• **Task details**: Each line containing the word "JavaScript" must be copied from the material below.

• **Task input**:
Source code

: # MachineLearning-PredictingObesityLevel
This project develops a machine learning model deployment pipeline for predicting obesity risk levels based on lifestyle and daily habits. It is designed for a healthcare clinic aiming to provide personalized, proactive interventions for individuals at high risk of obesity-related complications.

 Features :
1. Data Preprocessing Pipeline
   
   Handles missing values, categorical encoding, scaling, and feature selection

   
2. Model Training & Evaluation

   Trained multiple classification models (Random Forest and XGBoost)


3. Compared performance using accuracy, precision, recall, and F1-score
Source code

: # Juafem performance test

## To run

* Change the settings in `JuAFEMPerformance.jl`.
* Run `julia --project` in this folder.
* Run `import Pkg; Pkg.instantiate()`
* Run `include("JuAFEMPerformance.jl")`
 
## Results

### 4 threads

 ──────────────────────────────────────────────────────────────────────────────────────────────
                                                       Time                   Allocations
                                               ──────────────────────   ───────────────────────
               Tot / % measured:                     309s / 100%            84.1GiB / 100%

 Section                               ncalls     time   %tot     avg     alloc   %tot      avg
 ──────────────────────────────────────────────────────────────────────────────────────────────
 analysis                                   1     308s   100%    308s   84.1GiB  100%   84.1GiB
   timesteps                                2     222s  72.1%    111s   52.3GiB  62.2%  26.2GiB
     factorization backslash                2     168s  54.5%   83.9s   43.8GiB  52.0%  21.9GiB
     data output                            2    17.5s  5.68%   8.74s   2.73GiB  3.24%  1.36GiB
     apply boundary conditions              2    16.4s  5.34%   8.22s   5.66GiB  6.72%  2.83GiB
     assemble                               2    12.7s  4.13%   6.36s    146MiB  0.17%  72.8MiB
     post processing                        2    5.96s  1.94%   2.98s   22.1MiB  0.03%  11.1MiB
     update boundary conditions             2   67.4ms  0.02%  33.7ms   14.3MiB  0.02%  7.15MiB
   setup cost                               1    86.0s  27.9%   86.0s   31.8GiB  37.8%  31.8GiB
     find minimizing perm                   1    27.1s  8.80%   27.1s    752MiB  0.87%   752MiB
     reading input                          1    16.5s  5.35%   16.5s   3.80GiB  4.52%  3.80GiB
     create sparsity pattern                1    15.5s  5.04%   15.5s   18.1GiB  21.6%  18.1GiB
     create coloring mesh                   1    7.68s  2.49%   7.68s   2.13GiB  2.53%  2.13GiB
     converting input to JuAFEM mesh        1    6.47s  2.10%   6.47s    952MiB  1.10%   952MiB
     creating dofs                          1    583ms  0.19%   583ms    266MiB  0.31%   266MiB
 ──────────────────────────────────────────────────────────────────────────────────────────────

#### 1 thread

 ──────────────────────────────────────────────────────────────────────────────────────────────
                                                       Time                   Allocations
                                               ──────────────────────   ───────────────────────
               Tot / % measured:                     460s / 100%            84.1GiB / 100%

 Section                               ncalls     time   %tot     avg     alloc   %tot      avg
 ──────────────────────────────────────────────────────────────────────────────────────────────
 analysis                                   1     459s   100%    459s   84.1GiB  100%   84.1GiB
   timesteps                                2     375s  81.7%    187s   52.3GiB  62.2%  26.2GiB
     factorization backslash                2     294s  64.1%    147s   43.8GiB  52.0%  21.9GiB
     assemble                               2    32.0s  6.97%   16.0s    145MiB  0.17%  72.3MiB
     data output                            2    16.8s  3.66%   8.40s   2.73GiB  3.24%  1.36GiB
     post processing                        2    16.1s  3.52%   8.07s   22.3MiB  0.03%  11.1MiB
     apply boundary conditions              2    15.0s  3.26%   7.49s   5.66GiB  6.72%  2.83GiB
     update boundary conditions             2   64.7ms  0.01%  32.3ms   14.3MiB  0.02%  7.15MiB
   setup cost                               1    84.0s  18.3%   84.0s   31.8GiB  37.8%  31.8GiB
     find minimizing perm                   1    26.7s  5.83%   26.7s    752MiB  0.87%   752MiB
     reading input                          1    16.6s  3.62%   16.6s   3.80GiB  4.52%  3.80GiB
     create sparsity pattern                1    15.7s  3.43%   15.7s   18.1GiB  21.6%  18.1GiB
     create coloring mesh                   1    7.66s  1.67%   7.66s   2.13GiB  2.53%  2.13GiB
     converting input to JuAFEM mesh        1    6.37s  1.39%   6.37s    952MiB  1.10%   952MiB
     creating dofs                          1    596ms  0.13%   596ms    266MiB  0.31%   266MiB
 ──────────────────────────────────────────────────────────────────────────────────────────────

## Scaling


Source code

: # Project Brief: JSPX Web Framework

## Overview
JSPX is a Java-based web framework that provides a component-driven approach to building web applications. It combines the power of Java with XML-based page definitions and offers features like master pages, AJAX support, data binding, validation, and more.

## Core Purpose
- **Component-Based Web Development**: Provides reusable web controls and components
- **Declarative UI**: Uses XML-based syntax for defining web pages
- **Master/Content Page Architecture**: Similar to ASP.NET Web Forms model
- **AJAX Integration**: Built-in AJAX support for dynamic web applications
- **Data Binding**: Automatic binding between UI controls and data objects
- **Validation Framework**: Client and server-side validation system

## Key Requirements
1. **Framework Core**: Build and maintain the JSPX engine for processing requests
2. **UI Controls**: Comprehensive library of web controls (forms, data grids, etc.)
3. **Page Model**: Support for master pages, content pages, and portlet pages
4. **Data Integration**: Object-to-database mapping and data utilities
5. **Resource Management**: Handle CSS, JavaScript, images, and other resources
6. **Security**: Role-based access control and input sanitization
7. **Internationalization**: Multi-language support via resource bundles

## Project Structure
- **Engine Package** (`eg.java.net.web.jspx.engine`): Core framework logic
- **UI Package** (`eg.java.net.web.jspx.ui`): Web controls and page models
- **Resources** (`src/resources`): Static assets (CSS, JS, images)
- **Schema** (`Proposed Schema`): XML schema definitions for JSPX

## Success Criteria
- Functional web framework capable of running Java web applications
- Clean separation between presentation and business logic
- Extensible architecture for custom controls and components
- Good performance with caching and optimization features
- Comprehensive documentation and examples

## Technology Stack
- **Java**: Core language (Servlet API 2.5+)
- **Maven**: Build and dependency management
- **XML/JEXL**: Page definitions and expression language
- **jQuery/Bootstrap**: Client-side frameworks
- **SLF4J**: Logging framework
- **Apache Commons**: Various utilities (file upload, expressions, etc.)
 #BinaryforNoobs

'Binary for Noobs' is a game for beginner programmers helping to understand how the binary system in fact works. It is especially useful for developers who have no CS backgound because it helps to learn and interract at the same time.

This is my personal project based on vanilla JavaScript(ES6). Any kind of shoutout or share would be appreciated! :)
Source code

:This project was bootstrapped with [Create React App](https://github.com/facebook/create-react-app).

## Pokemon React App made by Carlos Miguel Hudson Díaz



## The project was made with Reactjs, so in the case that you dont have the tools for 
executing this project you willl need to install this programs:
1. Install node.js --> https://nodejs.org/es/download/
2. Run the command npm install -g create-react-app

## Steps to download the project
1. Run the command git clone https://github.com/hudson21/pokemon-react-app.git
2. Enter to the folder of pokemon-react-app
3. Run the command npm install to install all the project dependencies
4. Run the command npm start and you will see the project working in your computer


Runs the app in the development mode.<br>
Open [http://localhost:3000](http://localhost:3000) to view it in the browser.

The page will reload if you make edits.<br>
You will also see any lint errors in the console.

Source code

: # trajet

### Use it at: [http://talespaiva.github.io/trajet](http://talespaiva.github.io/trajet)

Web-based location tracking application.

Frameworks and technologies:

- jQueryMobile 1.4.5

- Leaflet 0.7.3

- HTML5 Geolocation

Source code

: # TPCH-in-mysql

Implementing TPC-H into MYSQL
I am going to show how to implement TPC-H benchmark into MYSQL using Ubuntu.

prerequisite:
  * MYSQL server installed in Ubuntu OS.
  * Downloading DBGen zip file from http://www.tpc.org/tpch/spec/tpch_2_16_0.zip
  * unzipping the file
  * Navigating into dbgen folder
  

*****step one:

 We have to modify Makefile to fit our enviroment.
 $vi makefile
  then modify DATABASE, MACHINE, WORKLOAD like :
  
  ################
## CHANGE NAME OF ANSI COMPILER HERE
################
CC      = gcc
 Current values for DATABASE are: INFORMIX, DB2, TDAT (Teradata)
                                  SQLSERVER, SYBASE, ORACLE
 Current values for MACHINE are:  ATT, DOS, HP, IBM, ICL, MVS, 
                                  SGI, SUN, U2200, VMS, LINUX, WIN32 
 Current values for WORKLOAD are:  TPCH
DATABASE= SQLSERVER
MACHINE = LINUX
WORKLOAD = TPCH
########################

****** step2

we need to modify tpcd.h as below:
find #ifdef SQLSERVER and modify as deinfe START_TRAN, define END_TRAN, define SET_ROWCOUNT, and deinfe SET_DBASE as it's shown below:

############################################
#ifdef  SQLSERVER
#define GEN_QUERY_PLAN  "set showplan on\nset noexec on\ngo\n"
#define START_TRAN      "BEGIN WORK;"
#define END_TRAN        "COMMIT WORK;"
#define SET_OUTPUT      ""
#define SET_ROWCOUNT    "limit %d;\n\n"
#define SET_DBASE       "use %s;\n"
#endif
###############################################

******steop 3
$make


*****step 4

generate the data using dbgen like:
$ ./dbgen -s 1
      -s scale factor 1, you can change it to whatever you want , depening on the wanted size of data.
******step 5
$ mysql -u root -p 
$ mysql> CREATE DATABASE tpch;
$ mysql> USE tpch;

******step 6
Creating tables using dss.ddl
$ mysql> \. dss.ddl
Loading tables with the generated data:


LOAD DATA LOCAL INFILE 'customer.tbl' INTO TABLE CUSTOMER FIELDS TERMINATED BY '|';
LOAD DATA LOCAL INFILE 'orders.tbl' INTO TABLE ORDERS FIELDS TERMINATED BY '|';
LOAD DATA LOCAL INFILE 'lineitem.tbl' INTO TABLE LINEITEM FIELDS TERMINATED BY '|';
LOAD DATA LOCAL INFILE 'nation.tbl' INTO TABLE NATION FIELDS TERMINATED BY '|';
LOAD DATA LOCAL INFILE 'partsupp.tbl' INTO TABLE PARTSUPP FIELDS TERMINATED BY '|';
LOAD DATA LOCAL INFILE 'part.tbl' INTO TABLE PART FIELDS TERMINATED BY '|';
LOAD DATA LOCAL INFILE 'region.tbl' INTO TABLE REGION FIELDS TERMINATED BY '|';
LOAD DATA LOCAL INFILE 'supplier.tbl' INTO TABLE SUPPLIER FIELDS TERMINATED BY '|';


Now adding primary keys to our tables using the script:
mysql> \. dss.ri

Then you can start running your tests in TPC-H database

• **Problem solution**:
5. **Resource Management**: Handle CSS, JavaScript, images, and other resources
This is my personal project based on vanilla JavaScript(ES6). Any kind of shoutout or share would be appreciated! :)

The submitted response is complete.